Virale Videos und Fotos im Social Web

Spätestens seit dem Hype um das „social beer game“ kennt sie jeder; virale Videos und Fototrends. Es beginnt immer gleich; eine Person stellt ein Video ins Netz, auf dem er etwas total außergewöhnliches oder verrücktes macht, teilt es und nominiert oder verlinkt weitere Personen. Die verlinkten Personen müssen dann das selbe wie der Verlinkende machen, auf einem Video festhalten, ebenfalls hochladen und weitere Freunde verlinken, ansonsten gibt es eine Konsequenz; beim „social beer game“ muss der Verlinkte seinem Nominierer einen Kasten Bier spendieren.
Diese Videos finden sehr schnell Nachahmer und verbreiten sich wie ein Lauffeuer. Beispiele hierfür sind das oben genannte „social beer game“, hierbei geht es darum, möglichst schnell ein Bier zu trinken und drei weitere Freunde dadurch zum trinken zu animieren. Außerdem gibt es den Trend des „milking“ (England), bei dem man sich öffentlich ohne jede Vorwarnung einen Kanister Milch über den Kopf schüttet. Ebenfalls gab es 2014 das Phänomen des „twerking“ – impliziert durch Miley Cyrus – eine Art des Tanzens, bei dem es vor allem darauf ankommt, kreisende und ruckartige Hüftbewegungen zu machen. Ein nun schon wieder etwas älterer Internethype ist das „flashmobbing“, bei dem sich viele Personen scheinbar spontan an einem Ort treffen und die gleiche Choreographie zu einem bestimmten Song tanzen, in einem Fastfoodrestaurant alle das gleiche bestellen (München 2008), plötzlich erstarren (New York 2008) oder eine spontane Kissenschlacht (Köln 2009) veranstalten.

milking in Newcastle:

Flashmob „frozen“ Grand Central Station, New York

Auch in der Welt der Fototrends gibt es immer wieder neue Entwicklungen, wie zum Beispiel das sogenannte „planking“ (vom Wort „Planke“) auf dem man sich möglichst ausgestreckt und gerade auf die unterschiedlichsten Untergründe und Gegenstände legt:

planking

 

Ein weiterer Trend ist ganz klar das „photobombing“, sinngemäß übersetzt „in ein Foto reinplatzen“ und bedeutet, dass eine unbekannte oder unerwünschte Person kurz vor dem abdrücken  in die Bildszene hineinspringt und das Foto durch seine Abbildung „zerstört“.

Auch Regional gibt es aktuell die „cold water challenge“. Über Facebook wird eine Feuerwehrguppe nominiert, die ein Video in dem sich die Truppe dann in dem kalten Wasser abkühlt, innerhalb von 24h hochladen muss, ansonsten müssten sie für die Feuerwehrgruppe, die sie nominiert hat, ein Grillfest organisieren.

Die Trends werden allerdings zum Teil auch kritisch angesehen, da auch schon lebensgefährliche Unfälle passierten als die Nachahmer übers Ziel hinaus schossen.
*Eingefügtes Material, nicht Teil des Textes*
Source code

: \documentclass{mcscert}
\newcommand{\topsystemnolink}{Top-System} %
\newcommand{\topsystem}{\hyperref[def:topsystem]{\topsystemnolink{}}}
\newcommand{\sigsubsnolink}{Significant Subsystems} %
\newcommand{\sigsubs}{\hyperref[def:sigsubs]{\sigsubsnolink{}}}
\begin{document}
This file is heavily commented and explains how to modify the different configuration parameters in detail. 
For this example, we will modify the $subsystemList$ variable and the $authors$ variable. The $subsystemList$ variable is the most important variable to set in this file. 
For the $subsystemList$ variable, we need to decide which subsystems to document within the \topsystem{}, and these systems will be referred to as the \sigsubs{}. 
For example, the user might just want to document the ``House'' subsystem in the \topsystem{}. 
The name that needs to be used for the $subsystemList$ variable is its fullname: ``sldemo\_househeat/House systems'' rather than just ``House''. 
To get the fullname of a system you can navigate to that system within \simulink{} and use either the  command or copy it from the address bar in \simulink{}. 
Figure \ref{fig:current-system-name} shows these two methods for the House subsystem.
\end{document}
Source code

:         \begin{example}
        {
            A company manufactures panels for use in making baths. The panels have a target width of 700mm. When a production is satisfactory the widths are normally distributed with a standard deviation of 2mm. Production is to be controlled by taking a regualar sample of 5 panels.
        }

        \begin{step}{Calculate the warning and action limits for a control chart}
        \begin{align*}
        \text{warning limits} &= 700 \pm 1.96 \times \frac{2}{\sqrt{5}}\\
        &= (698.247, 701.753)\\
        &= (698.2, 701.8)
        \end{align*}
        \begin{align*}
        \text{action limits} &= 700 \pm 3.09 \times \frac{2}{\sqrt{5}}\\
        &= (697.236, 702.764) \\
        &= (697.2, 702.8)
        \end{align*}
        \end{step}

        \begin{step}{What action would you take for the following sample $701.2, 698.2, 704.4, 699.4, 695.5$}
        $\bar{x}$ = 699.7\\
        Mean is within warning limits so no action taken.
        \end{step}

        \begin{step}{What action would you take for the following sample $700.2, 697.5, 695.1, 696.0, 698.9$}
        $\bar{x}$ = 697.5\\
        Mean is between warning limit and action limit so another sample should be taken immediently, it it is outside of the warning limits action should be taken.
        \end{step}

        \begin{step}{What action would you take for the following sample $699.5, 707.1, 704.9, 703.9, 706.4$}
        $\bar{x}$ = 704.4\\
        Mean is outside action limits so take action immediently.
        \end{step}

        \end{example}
Oft artet es aus, da die Nominierten sich immer noch verrücktere Dinge überlegen um nicht in der Masse unterzugehen, bei dem „social beer game“ ist ein Junge ums Leben gekommen, da er sich beim Biertrinken gefilmt hatte, während er an einem Helikopter hing.

Trend-Prognosen für das Jahr 2014 sind das „clocking“, indem man still an irgendeinem Ort steht und seine Arme als Zeiger einer Uhr einsetzt oder das „baby shaming“, wobei man seinem Baby einen Zettel mit seiner Verfehlung auf die Brust klebt ( „I don’t sleep at night“, „i can’t read“ etc.).